→ **Material for the task**
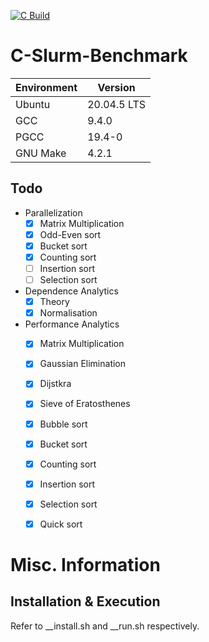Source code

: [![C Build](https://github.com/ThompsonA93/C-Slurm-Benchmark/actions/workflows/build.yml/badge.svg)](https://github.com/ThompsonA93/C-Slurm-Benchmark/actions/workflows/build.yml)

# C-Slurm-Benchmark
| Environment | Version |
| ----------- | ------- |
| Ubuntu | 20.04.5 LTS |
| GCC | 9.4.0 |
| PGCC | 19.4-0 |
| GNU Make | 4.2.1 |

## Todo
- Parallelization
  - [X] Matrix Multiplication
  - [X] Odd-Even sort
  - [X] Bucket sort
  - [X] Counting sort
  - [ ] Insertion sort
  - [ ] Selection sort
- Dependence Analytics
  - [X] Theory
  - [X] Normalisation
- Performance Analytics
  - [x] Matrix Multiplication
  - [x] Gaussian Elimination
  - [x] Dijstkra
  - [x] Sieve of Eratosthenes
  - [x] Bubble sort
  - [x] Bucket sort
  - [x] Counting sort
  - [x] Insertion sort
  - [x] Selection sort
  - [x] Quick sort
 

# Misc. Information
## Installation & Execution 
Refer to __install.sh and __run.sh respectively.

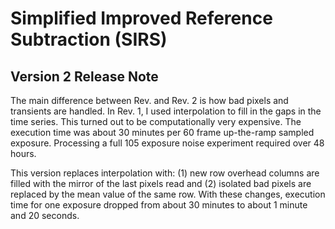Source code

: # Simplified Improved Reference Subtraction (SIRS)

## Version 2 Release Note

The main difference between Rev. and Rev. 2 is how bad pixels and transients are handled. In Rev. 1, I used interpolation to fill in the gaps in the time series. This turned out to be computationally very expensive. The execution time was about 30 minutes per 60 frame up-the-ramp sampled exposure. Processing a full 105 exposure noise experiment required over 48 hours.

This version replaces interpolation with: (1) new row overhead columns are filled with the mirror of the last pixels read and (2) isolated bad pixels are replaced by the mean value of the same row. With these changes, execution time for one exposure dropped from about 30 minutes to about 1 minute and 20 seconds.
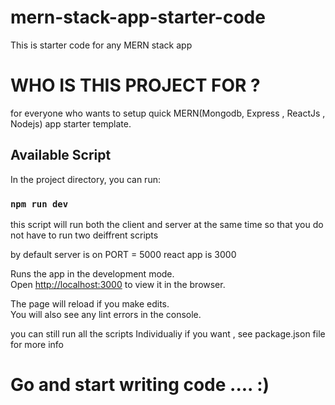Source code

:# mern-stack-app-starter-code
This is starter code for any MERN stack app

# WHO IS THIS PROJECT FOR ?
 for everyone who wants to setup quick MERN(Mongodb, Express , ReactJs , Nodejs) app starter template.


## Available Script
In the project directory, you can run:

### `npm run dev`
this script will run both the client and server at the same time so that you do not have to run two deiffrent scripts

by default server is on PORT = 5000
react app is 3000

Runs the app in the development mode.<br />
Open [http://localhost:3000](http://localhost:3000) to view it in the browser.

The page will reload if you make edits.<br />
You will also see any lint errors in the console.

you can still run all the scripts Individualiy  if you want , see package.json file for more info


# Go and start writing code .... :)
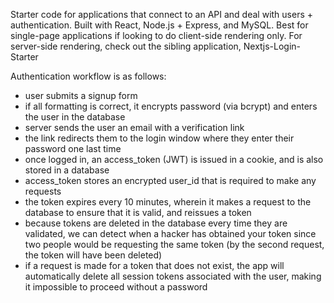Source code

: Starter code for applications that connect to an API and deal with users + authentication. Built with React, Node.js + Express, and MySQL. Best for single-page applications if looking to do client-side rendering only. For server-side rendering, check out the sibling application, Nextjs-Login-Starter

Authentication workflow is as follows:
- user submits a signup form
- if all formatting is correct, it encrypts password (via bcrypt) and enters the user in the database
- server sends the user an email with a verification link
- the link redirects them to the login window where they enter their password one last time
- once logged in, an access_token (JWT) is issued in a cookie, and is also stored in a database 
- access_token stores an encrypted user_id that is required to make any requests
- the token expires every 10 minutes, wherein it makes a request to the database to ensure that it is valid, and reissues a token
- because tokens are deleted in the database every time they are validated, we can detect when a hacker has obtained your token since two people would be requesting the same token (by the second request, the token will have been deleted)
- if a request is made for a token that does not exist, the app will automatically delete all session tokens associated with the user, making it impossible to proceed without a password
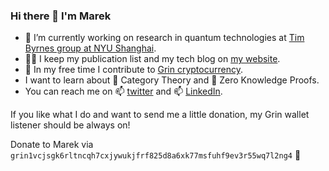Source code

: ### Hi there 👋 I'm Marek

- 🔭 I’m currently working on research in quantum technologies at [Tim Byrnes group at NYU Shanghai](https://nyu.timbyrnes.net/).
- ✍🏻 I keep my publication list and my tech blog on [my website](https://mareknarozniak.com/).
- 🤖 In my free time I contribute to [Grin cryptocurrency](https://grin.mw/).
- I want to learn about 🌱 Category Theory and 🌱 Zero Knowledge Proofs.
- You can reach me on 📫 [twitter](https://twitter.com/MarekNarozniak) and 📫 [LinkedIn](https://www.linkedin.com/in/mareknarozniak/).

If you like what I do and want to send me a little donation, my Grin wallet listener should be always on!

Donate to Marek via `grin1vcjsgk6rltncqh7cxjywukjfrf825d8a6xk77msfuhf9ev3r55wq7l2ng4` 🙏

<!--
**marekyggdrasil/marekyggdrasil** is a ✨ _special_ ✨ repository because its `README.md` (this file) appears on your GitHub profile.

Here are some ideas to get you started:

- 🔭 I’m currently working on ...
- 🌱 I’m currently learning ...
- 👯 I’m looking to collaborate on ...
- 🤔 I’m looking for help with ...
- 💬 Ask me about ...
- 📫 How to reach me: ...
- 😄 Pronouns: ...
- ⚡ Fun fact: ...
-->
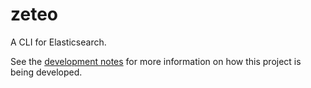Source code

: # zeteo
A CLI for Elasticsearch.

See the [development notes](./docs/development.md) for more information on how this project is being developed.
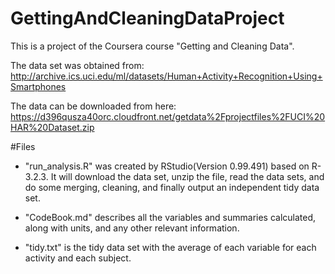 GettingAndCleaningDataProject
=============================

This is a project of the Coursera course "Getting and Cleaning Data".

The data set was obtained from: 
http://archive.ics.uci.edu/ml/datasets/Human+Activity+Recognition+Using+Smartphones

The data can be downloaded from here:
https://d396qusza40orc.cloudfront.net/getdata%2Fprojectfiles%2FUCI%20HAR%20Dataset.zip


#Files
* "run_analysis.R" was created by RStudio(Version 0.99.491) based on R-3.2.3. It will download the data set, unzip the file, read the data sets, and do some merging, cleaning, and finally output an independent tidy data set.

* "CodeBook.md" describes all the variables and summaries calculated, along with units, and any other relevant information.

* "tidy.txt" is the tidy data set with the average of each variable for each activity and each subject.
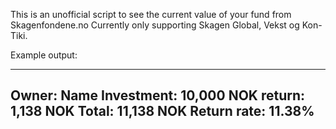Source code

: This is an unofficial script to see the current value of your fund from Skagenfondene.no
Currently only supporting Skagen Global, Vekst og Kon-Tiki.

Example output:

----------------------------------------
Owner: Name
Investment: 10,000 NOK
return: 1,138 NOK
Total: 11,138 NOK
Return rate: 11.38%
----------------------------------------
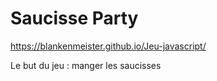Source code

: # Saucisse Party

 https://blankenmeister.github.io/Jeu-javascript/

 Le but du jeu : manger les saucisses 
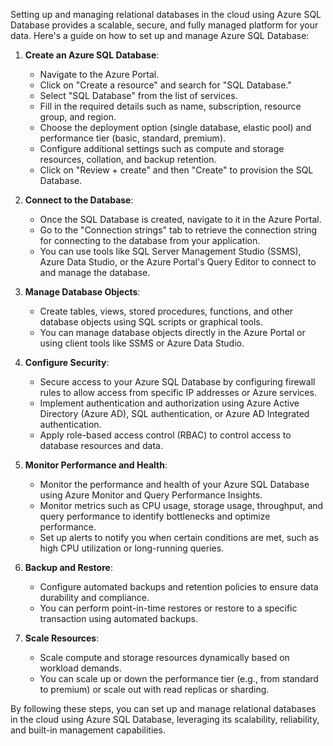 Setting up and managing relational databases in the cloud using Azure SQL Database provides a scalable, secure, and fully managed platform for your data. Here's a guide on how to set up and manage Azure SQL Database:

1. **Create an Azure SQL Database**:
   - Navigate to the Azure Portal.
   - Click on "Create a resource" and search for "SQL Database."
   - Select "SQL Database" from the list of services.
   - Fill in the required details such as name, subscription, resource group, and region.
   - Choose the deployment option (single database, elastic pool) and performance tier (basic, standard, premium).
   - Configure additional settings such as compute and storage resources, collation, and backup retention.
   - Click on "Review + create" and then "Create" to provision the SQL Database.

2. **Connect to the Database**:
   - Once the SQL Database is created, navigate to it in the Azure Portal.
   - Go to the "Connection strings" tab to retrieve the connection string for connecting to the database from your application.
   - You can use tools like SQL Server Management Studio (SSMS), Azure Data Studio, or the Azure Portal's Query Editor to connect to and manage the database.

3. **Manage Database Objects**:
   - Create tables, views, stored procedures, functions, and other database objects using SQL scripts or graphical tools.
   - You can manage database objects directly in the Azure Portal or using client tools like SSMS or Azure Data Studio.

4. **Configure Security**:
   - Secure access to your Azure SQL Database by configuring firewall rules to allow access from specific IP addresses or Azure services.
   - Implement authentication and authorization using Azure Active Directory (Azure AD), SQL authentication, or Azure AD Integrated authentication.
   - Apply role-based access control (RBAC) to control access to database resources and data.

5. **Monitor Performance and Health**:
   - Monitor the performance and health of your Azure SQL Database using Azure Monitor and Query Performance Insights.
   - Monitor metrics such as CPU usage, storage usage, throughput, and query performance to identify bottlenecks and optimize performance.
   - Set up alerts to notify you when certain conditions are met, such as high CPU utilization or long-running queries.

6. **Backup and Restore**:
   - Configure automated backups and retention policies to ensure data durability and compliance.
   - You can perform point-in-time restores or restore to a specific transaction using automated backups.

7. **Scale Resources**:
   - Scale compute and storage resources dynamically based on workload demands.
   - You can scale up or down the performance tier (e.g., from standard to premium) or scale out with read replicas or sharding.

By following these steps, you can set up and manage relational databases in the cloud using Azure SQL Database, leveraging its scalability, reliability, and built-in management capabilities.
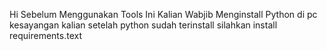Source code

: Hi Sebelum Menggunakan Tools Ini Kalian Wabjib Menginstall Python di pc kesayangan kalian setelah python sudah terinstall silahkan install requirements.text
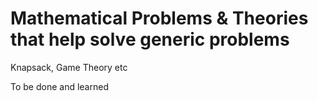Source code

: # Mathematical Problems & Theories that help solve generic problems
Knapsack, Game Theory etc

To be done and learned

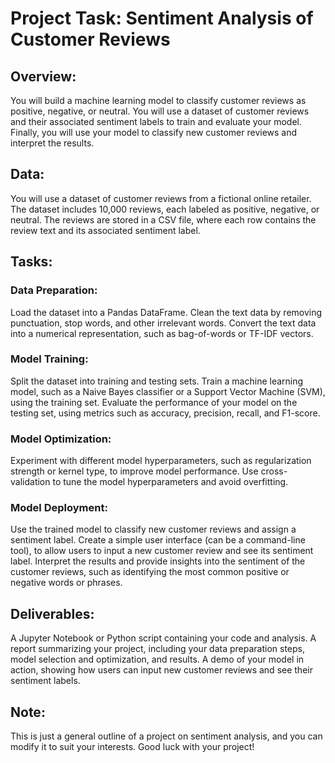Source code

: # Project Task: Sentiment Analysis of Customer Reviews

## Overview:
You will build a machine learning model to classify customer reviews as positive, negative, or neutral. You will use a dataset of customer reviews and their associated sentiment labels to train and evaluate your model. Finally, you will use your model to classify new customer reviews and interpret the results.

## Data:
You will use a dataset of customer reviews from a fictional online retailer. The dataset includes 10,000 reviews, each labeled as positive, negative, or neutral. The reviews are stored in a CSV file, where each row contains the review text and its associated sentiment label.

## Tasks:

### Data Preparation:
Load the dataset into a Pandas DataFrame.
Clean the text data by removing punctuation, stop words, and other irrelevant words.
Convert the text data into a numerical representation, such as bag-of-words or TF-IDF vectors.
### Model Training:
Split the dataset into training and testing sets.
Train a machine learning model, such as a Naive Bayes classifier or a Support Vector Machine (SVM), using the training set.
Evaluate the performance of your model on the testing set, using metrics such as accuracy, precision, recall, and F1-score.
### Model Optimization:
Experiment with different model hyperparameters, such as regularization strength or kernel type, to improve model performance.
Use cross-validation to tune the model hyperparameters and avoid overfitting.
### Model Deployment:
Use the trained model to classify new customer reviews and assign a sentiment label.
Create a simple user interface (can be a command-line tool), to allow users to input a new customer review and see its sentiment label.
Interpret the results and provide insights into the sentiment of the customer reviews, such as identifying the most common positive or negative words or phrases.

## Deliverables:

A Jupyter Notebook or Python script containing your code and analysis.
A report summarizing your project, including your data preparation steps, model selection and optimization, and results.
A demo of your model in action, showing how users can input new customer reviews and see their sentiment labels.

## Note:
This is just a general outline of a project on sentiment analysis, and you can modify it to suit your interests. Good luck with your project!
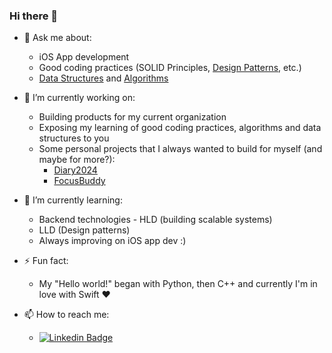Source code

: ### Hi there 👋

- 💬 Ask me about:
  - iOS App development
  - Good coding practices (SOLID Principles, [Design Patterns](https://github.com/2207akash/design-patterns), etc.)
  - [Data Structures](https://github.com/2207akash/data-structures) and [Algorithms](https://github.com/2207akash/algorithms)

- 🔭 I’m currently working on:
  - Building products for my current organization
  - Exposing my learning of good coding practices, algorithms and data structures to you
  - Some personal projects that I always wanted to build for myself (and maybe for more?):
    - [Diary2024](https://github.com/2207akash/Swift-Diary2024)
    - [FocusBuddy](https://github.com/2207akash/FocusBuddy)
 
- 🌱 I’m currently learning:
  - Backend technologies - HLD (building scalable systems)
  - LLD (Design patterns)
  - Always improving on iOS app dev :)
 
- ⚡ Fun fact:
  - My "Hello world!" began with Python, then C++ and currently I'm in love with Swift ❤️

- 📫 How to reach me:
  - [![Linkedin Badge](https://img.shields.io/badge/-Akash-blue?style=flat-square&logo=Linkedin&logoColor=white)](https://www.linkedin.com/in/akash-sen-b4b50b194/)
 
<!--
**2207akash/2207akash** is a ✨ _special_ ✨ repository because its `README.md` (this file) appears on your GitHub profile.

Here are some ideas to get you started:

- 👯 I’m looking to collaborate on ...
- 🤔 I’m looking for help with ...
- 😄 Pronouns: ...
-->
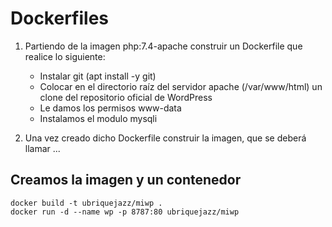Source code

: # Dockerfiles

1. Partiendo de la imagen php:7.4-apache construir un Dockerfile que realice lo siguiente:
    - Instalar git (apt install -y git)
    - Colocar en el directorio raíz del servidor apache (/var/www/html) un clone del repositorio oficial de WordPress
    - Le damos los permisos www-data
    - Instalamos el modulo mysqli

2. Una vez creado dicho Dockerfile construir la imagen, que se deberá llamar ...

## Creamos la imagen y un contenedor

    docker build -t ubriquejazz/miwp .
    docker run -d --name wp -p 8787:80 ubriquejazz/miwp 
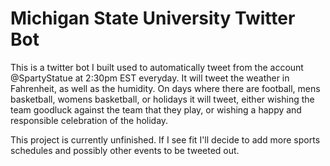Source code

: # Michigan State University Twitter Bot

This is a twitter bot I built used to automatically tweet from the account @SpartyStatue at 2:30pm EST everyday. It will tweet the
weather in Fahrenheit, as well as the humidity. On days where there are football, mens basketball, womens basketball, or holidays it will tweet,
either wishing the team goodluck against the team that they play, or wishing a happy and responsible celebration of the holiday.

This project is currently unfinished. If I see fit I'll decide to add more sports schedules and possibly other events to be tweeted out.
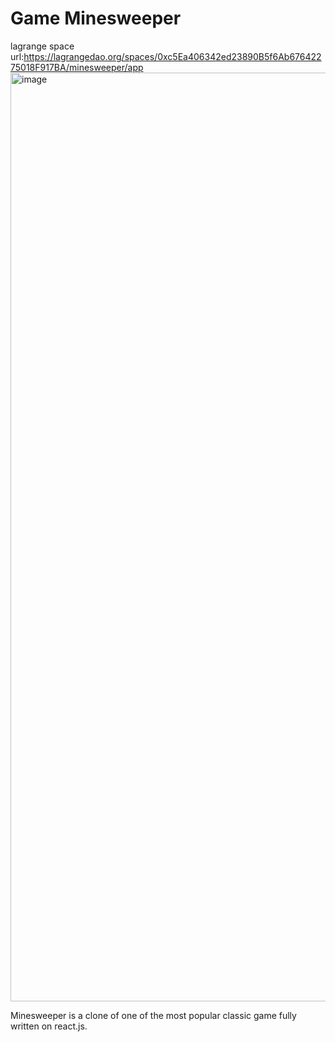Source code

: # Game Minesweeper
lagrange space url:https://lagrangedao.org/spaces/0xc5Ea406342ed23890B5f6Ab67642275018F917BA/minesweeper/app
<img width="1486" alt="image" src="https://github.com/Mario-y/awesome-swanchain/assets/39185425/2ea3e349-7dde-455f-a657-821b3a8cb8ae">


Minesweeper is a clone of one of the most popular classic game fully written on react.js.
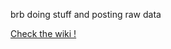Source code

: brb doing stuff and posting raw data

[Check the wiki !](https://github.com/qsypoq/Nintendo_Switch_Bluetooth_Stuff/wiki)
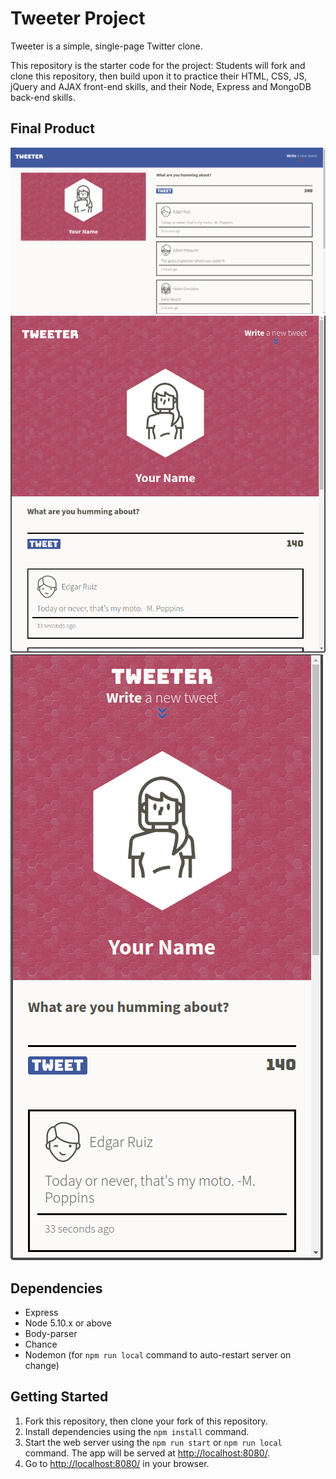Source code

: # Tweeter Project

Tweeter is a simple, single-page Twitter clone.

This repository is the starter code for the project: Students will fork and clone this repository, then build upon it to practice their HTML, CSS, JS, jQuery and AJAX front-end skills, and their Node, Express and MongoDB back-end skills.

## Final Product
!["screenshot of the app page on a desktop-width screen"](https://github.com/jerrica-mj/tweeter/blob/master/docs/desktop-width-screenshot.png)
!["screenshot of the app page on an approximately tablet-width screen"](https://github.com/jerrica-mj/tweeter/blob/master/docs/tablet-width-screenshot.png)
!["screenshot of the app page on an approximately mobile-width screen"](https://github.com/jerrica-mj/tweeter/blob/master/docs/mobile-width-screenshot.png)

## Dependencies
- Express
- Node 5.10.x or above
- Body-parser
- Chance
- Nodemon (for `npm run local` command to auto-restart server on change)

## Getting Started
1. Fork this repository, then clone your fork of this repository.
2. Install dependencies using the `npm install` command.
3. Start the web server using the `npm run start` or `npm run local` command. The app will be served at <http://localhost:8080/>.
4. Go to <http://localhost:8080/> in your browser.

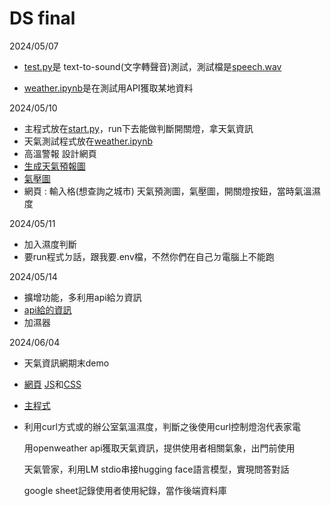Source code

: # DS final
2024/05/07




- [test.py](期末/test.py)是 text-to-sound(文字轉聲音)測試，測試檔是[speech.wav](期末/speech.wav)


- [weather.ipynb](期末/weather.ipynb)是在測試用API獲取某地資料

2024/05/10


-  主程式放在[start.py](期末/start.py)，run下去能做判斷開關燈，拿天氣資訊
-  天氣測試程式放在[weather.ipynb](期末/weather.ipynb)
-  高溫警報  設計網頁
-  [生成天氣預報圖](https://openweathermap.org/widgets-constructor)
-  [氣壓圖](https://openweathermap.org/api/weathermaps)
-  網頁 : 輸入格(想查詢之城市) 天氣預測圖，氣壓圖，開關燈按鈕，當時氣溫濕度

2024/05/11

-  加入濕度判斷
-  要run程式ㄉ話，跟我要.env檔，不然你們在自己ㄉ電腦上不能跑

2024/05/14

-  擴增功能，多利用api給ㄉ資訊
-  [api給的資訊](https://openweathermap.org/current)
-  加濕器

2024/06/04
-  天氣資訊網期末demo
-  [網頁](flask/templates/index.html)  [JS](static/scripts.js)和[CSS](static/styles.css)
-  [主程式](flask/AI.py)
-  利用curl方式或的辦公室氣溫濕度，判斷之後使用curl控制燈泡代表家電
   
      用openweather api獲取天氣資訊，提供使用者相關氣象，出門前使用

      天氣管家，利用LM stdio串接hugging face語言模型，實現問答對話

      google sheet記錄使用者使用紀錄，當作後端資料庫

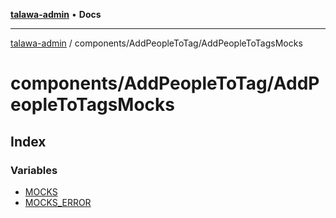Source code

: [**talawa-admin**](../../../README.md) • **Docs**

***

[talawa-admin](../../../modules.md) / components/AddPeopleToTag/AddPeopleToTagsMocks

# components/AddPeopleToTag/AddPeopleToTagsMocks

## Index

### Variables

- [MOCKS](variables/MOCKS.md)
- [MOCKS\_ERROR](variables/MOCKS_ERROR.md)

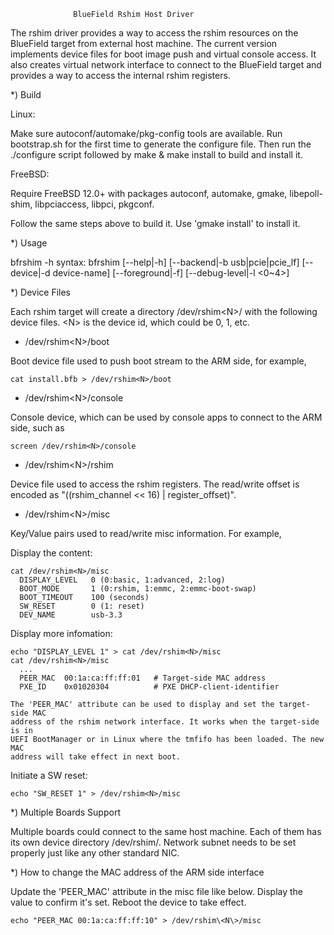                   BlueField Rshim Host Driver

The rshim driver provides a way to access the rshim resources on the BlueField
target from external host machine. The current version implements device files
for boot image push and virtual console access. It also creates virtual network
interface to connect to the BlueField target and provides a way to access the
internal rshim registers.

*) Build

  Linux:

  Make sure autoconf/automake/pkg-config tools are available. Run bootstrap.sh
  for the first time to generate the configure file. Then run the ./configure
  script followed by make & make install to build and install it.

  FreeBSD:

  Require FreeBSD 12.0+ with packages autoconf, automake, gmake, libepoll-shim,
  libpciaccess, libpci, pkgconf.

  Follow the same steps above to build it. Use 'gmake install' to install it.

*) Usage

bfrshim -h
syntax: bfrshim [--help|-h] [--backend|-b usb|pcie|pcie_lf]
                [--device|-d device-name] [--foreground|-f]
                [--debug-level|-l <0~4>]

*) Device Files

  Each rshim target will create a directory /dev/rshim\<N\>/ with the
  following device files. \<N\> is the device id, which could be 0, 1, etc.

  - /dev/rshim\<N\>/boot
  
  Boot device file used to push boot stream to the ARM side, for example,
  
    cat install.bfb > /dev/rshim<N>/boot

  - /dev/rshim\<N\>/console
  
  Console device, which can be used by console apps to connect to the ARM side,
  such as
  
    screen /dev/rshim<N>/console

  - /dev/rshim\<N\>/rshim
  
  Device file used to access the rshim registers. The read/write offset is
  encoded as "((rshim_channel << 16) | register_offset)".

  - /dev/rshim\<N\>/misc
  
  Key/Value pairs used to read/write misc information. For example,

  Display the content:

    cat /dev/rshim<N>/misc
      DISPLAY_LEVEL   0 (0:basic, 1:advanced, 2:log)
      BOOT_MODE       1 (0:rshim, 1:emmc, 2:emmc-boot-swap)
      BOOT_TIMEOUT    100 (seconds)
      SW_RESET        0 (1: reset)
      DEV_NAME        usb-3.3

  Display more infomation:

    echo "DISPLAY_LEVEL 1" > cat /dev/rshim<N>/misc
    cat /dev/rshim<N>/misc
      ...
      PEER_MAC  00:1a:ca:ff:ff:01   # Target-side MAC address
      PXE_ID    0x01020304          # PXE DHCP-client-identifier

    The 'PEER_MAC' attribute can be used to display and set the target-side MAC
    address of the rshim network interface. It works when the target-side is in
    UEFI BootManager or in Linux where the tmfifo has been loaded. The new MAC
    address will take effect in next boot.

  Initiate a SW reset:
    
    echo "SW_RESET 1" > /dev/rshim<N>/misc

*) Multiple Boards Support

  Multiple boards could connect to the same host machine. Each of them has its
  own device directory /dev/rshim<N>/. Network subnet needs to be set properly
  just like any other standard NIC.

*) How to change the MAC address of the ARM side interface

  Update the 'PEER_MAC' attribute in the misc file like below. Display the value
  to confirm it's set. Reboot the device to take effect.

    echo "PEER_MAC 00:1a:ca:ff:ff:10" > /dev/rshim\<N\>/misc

→ **What is needed**
Your task is to repeat exactly the lines from the beginning of the data to the line that contains "## Version 2 Release Note", both ends included, leaving out pictures.

→ **Answer area**
Source code

: [![C Build](https://github.com/ThompsonA93/C-Slurm-Benchmark/actions/workflows/build.yml/badge.svg)](https://github.com/ThompsonA93/C-Slurm-Benchmark/actions/workflows/build.yml)

# C-Slurm-Benchmark
| Environment | Version |
| ----------- | ------- |
| Ubuntu | 20.04.5 LTS |
| GCC | 9.4.0 |
| PGCC | 19.4-0 |
| GNU Make | 4.2.1 |

## Todo
- Parallelization
  - [X] Matrix Multiplication
  - [X] Odd-Even sort
  - [X] Bucket sort
  - [X] Counting sort
  - [ ] Insertion sort
  - [ ] Selection sort
- Dependence Analytics
  - [X] Theory
  - [X] Normalisation
- Performance Analytics
  - [x] Matrix Multiplication
  - [x] Gaussian Elimination
  - [x] Dijstkra
  - [x] Sieve of Eratosthenes
  - [x] Bubble sort
  - [x] Bucket sort
  - [x] Counting sort
  - [x] Insertion sort
  - [x] Selection sort
  - [x] Quick sort
 

# Misc. Information
## Installation & Execution 
Refer to __install.sh and __run.sh respectively.

Source code

: # Simplified Improved Reference Subtraction (SIRS)

## Version 2 Release Note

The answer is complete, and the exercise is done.